Recensione Magari, il film di Ginevra Elkann
Vi proponiamo la nostra recensione di Magari, film proposto sulla piattaforma digitale RaiPlay.
Film d’esordio di Ginevra Elkann, “Magari” sarebbe dovuto uscire nelle sale cinematografiche lo scorso 28 marzo. Purtroppo questo non è potuto accadere a causa dell’emergenza COVID-19. Tuttavia è stato presentato al Festival di Locarno del 2019 e in numerose altre occasioni, riscuotendo un discreto successo sia nel contesto nazionale sia all’estero.
“Magari” è una commedia romantica ambientata negli anni Ottanta e narrata attraverso il filtro di una bambina di otto anni, Alma, l’ultima di tre fratelli. Questa scelta rende la visione originale e leggera, oltre ad essere un’occasione per guardare le cose da una prospettiva diversa: pura, ingenua, non ancora disillusa dalla realtà dei fatti. Ai suoi occhi tutto appare semplice, in particolare le questioni di cuore su cui si sviluppa la storia.
La realtà dei fatti è invece molto più complessa poiché entrano in gioco il lavoro, il rancore, l’egoismo, le parole non dette.

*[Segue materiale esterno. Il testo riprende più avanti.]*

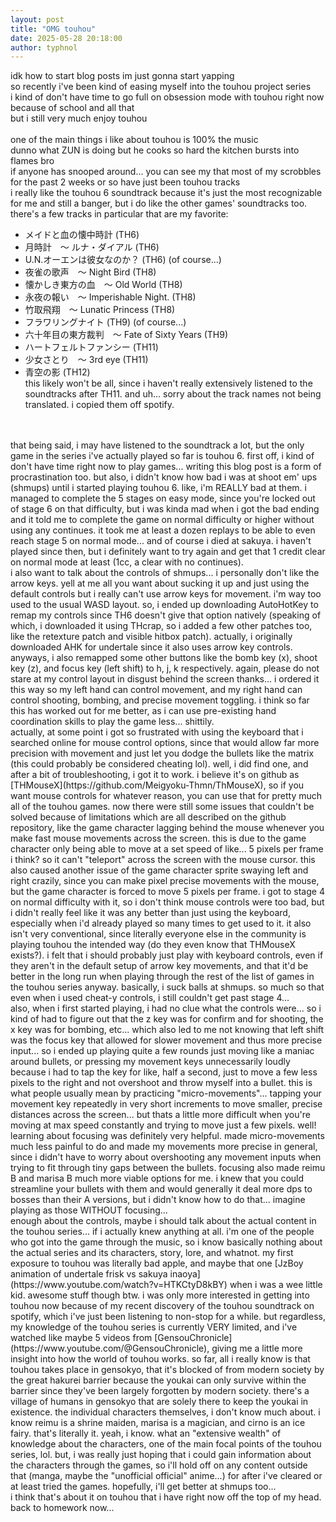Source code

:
 ```yaml
---
layout: post
title: "OMG touhou"
date: 2025-05-28 20:18:00
author: typhnol
---
```

idk how to start blog posts im just gonna start yapping
<br>
so recently i've been kind of easing myself into the touhou project series
<br>
i kind of don't have time to go full on obsession mode with touhou right now because of school and all that
<br>
but i still very much enjoy touhou
<br>
<br>
one of the main things i like about touhou is 100% the music
<br>
dunno what ZUN is doing but he cooks so hard the kitchen bursts into flames bro
<br>
if anyone has snooped around... you can see my that most of my scrobbles for the past 2 weeks or so have just been touhou tracks
<br>
i really like the touhou 6 soundtrack because it's just the most recognizable for me and still a banger, but i do like the other games' soundtracks too. there's a few tracks in particular that are my favorite:
<br>
- メイドと血の懐中時計 (TH6)
- 月時計　～ ルナ・ダイアル (TH6)
- U.N.オーエンは彼女なのか？ (TH6) (of course...)
- 夜雀の歌声　～ Night Bird (TH8)
- 懐かしき東方の血　～ Old World (TH8)
- 永夜の報い　～ Imperishable Night. (TH8)
- 竹取飛翔　～ Lunatic Princess (TH8)
- フラワリングナイト (TH9) (of course...)
- 六十年目の東方裁判　～ Fate of Sixty Years (TH9)
- ハートフェルトファンシー (TH11)
- 少女さとり　～ 3rd eye (TH11)
- 青空の影 (TH12)
	<br>
this likely won't be all, since i haven't really extensively listened to the soundtracks after TH11. and uh... sorry about the track names not being translated. i copied them off spotify.
<br>
<br>
that being said, i may have listened to the soundtrack a lot, but the only game in the series i've actually played so far is touhou 6. first off, i kind of don't have time right now to play games... writing this blog post is a form of procrastination too. but also, i didn't know how bad i was at shoot em' ups (shmups) until i started playing touhou 6. like, i'm REALLY bad at them. i managed to complete the 5 stages on easy mode, since you're locked out of stage 6 on that difficulty, but i was kinda mad when i got the bad ending and it told me to complete the game on normal difficulty or higher without using any continues. it took me at least a dozen replays to be able to even reach stage 5 on normal mode... and of course i died at sakuya. i haven't played since then, but i definitely want to try again and get that 1 credit clear on normal mode at least (1cc, a clear with no continues).
<br>
i also want to talk about the controls of shmups... i personally don't like the arrow keys. yell at me all you want about sucking it up and just using the default controls but i really can't use arrow keys for movement. i'm way too used to the usual WASD layout. so, i ended up downloading AutoHotKey to remap my controls since TH6 doesn't give that option natively (speaking of which, i downloaded it using THcrap, so i added a few other patches too, like the retexture patch and visible hitbox patch). actually, i originally downloaded AHK for undertale since it also uses arrow key controls. anyways, i also remapped some other buttons like the bomb key (x), shoot key (z), and focus key (left shift) to h, j, k respectively. again, please do not stare at my control layout in disgust behind the screen thanks... i ordered it this way so my left hand can control movement, and my right hand can control shooting, bombing, and precise movement toggling. i think so far this has worked out for me better, as i can use pre-existing hand coordination skills to play the game less... shittily. 
<br>
actually, at some point i got so frustrated with using the keyboard that i searched online for mouse control options, since that would allow far more precision with movement and just let you dodge the bullets like the matrix (this could probably be considered cheating lol). well, i did find one, and after a bit of troubleshooting, i got it to work. i believe it's on github as [THMouseX](https://github.com/Meigyoku-Thmn/ThMouseX), so if you want mouse controls for whatever reason, you can use that for pretty much all of the touhou games. now there were still some issues that couldn't be solved because of limitations which are all described on the github repository, like the game character lagging behind the mouse whenever you make fast mouse movements across the screen. this is due to the game character only being able to move at a set speed of like... 5 pixels per frame i think? so it can't "teleport" across the screen with the mouse cursor. this also caused another issue of the game character sprite swaying left and right crazily, since you can make pixel precise movements with the mouse, but the game character is forced to move 5 pixels per frame. i got to stage 4 on normal difficulty with it, so i don't think mouse controls were too bad, but i didn't really feel like it was any better than just using the keyboard, especially when i'd already played so many times to get used to it. it also isn't very conventional, since literally everyone else in the community is playing touhou the intended way (do they even know that THMouseX exists?). i felt that i should probably just play with keyboard controls, even if they aren't in the default setup of arrow key movements, and that it'd be better in the long run when playing through the rest of the list of games in the touhou series anyway. basically, i suck balls at shmups. so much so that even when i used cheat-y controls, i still couldn't get past stage 4...
<br>
also, when i first started playing, i had no clue what the controls were... so i kind of had to figure out that the z key was for confirm and for shooting, the x key was for bombing, etc... which also led to me not knowing that left shift was the focus key that allowed for slower movement and thus more precise input... so i ended up playing quite a few rounds just moving like a maniac around bullets, or pressing my movement keys unnecessarily loudly because i had to tap the key for like, half a second, just to move a few less pixels to the right and not overshoot and throw myself into a bullet. this is what people usually mean by practicing "micro-movements"... tapping your movement key repeatedly in very short increments to move smaller, precise distances across the screen... but thats a little more difficult when you're moving at max speed constantly and trying to move just a few pixels. well! learning about focusing was definitely very helpful. made micro-movements much less painful to do and made my movements more precise in general, since i didn't have to worry about overshooting any movement inputs when trying to fit through tiny gaps between the bullets. focusing also made reimu B and marisa B much more viable options for me. i knew that you could streamline your bullets with them and would generally it deal more dps to bosses than their A versions, but i didn't know how to do that... imagine playing as those WITHOUT focusing...
<br>
enough about the controls, maybe i should talk about the actual content in the touhou series... if i actually knew anything at all. i'm one of the people who got into the game through the music, so i know basically nothing about the actual series and its characters, story, lore, and whatnot. my first exposure to touhou was literally bad apple, and maybe that one [JzBoy animation of undertale frisk vs sakuya inaoya](https://www.youtube.com/watch?v=HTKCtyD8kBY) when i was a wee little kid. awesome stuff though btw. i was only more interested in getting into touhou now because of my recent discovery of the touhou soundtrack on spotify, which i've just been listening to non-stop for a while. but regardless, my knowledge of the touhou series is currently VERY limited, and i've watched like maybe 5 videos from [GensouChronicle](https://www.youtube.com/@GensouChronicle), giving me a little more insight into how the world of touhou works. so far, all i really know is that touhou takes place in gensokyo, that it's blocked of from modern society by the great hakurei barrier because the youkai can only survive within the barrier since they've been largely forgotten by modern society. there's a village of humans in gensokyo that are solely there to keep the youkai in existence. the individual characters themselves, i don't know much about. i know reimu is a shrine maiden, marisa is a magician, and cirno is an ice fairy. that's literally it. yeah, i know. what an "extensive wealth" of knowledge about the characters, one of the main focal points of the touhou series, lol. but, i was really just hoping that i could gain information about the characters through the games, so i'll hold off on any content outside that (manga, maybe the "unofficial official" anime...) for after i've cleared or at least tried the games. hopefully, i'll get better at shmups too...
<br>
i think that's about it on touhou that i have right now off the top of my head. back to homework now...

Ad essere descritto è anche il conflitto tra mondi diversi, che si declina in diverse situazioni. Lo scontro è geografico, culturale, ma anche generazionale.
Ogni personaggio riesce ad esprimere pienamente le proprie caratteristiche, senza però mai uscire dagli schemi, con il risultato che lo spettatore sa esattamente cosa aspettarsi.
Riccardo Scamarcio entra perfettamente nel clichè del padre assente e sbadato ma comunque interessato al benessere dei propri figli. Allo stesso modo Alba Rohrwacher riesce a trasmettere la tenerezza di una donna che si trova in una situazione difficile, permettendo al pubblico di affezionarsi e perdonarle anche i gesti meno etici, giustificati dalle buone intenzioni.
La narrazione è tutta rivolta verso l’analisi del concetto di famiglia, più volte ripreso dalla stessa Alma e, nel frattempo, analizzato visivamente attraverso le immagini. Queste permettono sicuramente una forte identificazione da parte di chi vive una situazione analoga. Non si tratta però di una dimensione indagata nel profondo: la narrazione si limita a compiacere le richieste di un pubblico superficiale che non ricerca un’analisi specifica.
Si tratta in conclusione di un film leggero, pacato, che ha il sapore del “già visto” e per questo risulta piacevole e tranquillizzante. Tuttavia è un film che non osa andare oltre a questo e di conseguenza tende a non decollare, concludendosi in maniera prevedibile e non lasciando possbilità di replica a chi vorrebbe andare oltre la visione e ragionare ulteriormente sul tema.